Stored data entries
- Opening Delimiter -

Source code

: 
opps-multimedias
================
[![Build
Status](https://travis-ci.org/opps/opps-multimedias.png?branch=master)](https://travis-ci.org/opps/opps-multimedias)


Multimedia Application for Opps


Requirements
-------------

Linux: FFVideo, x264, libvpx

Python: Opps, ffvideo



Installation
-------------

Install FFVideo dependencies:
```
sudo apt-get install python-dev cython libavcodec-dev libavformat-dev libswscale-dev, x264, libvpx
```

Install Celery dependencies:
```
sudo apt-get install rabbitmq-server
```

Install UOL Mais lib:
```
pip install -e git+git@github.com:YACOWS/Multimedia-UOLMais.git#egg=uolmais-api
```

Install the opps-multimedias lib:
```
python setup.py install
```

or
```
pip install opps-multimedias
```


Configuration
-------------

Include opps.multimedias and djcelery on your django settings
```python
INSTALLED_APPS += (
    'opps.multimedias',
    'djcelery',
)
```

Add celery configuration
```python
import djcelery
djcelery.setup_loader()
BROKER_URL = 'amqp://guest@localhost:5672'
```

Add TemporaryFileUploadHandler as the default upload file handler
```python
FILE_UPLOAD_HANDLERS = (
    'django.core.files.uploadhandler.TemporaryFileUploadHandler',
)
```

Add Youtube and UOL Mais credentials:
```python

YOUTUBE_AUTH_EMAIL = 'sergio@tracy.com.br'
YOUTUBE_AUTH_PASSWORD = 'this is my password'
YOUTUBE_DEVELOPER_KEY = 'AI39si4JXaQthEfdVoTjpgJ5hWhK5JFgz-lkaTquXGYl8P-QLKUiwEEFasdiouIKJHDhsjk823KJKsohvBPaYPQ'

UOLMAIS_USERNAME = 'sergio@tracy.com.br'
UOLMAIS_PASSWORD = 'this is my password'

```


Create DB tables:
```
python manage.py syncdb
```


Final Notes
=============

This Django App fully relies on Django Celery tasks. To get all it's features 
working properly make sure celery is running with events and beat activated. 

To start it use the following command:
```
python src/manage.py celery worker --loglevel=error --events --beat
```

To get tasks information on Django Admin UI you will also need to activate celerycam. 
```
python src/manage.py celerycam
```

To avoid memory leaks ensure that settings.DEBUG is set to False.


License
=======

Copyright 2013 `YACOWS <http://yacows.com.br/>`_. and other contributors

- Closing Delimiter -

● **What the task asks**:
After reading the entries above, report the number of lines that include the string "sergio". Give no other text.

● **Solution to the exercise**:
2